I must say, 1024px is more or less the average resolution (or a minimum, probably, because numbers change quite a lot), so I don't see why you wouldn't be taking the same things in consideration you would do for any other site.
There are two current "trends" in font size, one would be min body text of 12px and the other one minimum 16px.
This trend got really strong during the first days of Web 2.0, with some (illegible) texts appearing all over sites. One thing is for sure: Never go under 12px.
There are some particular findings that are pivotal to issues such as readership and readability and comprehension, which is really what body copy is all about. Some facts for supporting 16ps:
At age 40, only half the light gets through to the retina as it did at age 20.
About 9% of people have minor or major visual impairments
The distance at which we can read letters is a common measure of both legibility and reading speed.
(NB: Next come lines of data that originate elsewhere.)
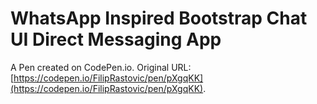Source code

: # WhatsApp Inspired Bootstrap Chat UI Direct Messaging App

A Pen created on CodePen.io. Original URL: [https://codepen.io/FilipRastovic/pen/pXgqKK](https://codepen.io/FilipRastovic/pen/pXgqKK).

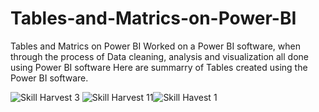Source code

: # Tables-and-Matrics-on-Power-BI
Tables and Matrics on Power BI
Worked on a Power BI software, when through the process of Data cleaning, analysis and visualization all done using Power BI software
Here are summarry of Tables created using the Power BI software.

![Skill Harvest 3](https://github.com/user-attachments/assets/9a435767-fd65-4b7e-9f6f-bb320a0e76f6)
![Skill Harvest 11](https://github.com/user-attachments/assets/669f1c67-3dab-478d-9753-c6434ba4e2a3)![Skill Havest 1](https://github.com/user-attachments/assets/a99db48e-386e-404e-b8c8-4356ff169ba0)

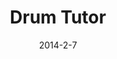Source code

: ---
layout: default
title: Drum Tutor
thumb: /img/drumtutor-thumb.jpg
img: /img/drumtutor1.jpg
img2: /img/drumtutor2.jpg
date: 2014-2-7
modalId: 5
slug: drum-tutor
projectDate: May 2013
client: University
service: "App Development"

tools: ['Flash', 'Illustrator', 'Garageband']
values: [50,25,25]

brief: To create an interactive design that teaches the user how to do something.
execution: I decided to create an iPad application that teaches the user how to play the drums at a fundamental level. I chose this because I already had experience in teaching this instrument.<br>My app accomplished this through a variety of screens that started off by letting the user experiment with the different sounds each drum makes, then learning how to read music, then finally showing them more complicated beats.<br>What resulted was a fully functioning iPad app that met the brief and got high marks.
---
Most people, when sitting comfortably, are about 20 to 23 inches from their computer screens.
16-pixel text on a screen is about the same size as text printed in a book or magazine.
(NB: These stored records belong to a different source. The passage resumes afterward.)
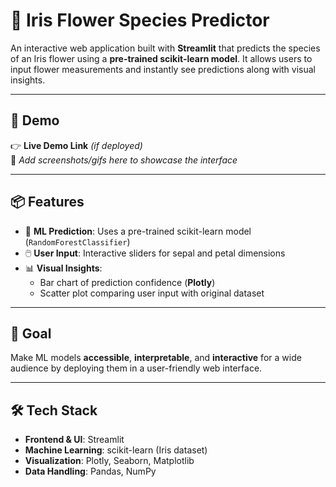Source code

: # 🌸 Iris Flower Species Predictor

An interactive web application built with **Streamlit** that predicts the species of an Iris flower using a **pre-trained scikit-learn model**. It allows users to input flower measurements and instantly see predictions along with visual insights.

---

## 🚀 Demo

👉 **Live Demo Link** *(if deployed)*  
📸 *Add screenshots/gifs here to showcase the interface*

---

## 📦 Features

- 🧠 **ML Prediction**: Uses a pre-trained scikit-learn model (`RandomForestClassifier`)
- 🖱️ **User Input**: Interactive sliders for sepal and petal dimensions
- 📊 **Visual Insights**:
  - Bar chart of prediction confidence (**Plotly**)
  - Scatter plot comparing user input with original dataset

---

## 🎯 Goal

Make ML models **accessible**, **interpretable**, and **interactive** for a wide audience by deploying them in a user-friendly web interface.

---

## 🛠️ Tech Stack

- **Frontend & UI**: Streamlit  
- **Machine Learning**: scikit-learn (Iris dataset)  
- **Visualization**: Plotly, Seaborn, Matplotlib  
- **Data Handling**: Pandas, NumPy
A good source is "16 pixels body copy. Anything less is a costly mistake"
Basically anything that renders nicely in different devices ans browsers. Sans-serif is apparently better for readability (body), while Serifs look nice for titles.
You mention a large amount of data. This might be better suited for UX, but do you need to show everything at a glance? A good option is to disclose information by steps, so only show what the user needs to see, until he/she asks for more info. Tooltips are great for this. Also lightboxes and sliders.
FInally, your best friend for legibility will be negative space. Whatever you do with your info, make sure you have enough space between your elements. Even if you are working with a small font, it will be much easier to see if it's surrounded by clear space.